The industry folk who come see it as an extension of the kind of conversations that you'd have at the bar with other bartenders - if you could pour a few drinks and not have to worry about serving other customers. Regular Tim Logan, bar manager at Blacktail agrees, "It's a good opportunity to chat with other geeks in the industry about trends and enjoy a cocktail or two. I've learned so much; during the Bar Book session, we did a comparison across gins - some had been infused under pressure with oak chips - and it was really interesting. It clearly put into perspective what the role of oak is in the palate and how it develops through the course of barrel aging - or in this case, chips in a nitrous whipper." He shoots me a geeky grin before heading behind the bar to make the next drink.
"That's definitely something that's changed over time," explains Jason. "At the beginning Kylie and I would do all the stuff and present to the group - but we've changed to make it more collaborative. We want it to become more of a group effort, I'd love it to become its own entity." Highlights over the past ten months of the Vancouver Bartender's Book Club include: Amy Steward Skyping in live for a session with her Drunken Botanist book, Champagne sabering with a Katana blade for the Widow Clicquot session and group gel clarification practice with Dave Arnold's Liquid Intelligence. "You get to build a collection of great books, and learn a bunch of new techniques - and not just from the book - but from other bartenders," enthuses Jason. "It's a great exchange of ideas and really helps with education."
"And it's a lot of fun!" chimes in Kylie. "It's definitely given me confidence to try new things. I've been wanting to get into the Canadian rainforest and explore what I can use from nature, Amy Stewart really helped with that. I've been doing foraging tours with Camille Flanjak and exploring obscure local botanicals to use in my drinks. It's amazing how much is out there. Everyone should do this."
1. Find a sympathetic cocktail bar with a private room or semi-private space. Hosting the book club can be a real win for a bar: if you have it on a night that's usually quiet, it'll drive business for them, also, they'll have the book on sale for the month beforehand which encourages customers to stay for a drink when they pick up a book.
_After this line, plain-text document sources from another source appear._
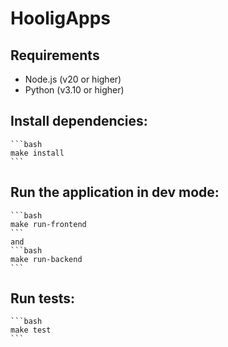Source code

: # HooligApps

## Requirements

- Node.js (v20 or higher)
- Python (v3.10 or higher)

## Install dependencies:

    ```bash
    make install
    ```

## Run the application in dev mode:

    ```bash
    make run-frontend
    ```
    and
    ```bash
    make run-backend
    ```

## Run tests:

    ```bash
    make test
    ```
2. Get support from your local spirit reps. We wanted the book club to be free and we also wanted to be able to make drinks from the books. One of the bars that we worked with also gave us some money to use for products and books. Everyone's been really helpful with this as they can see the bigger picture of growing cocktail culture and supporting bartender education.
3. Find a local book store and get them onboard. They can probably get a good rate for the books and might sell them to you at a discounted price as you'll be buying in bulk.
4. Spread the word through social media - if you have a Bartending Association they'll usually be happy to mail to its members. This is all about big picture stuff when it comes to growing your bartending community, especially if you're in a smaller town.
5. Have a charitable element. In Vancouver we collect for the BC Hospitality Foundation which helps out people in our profession if they get sick or can't work. It's a really valuable organisation and we're so proud of every cent that we send to them.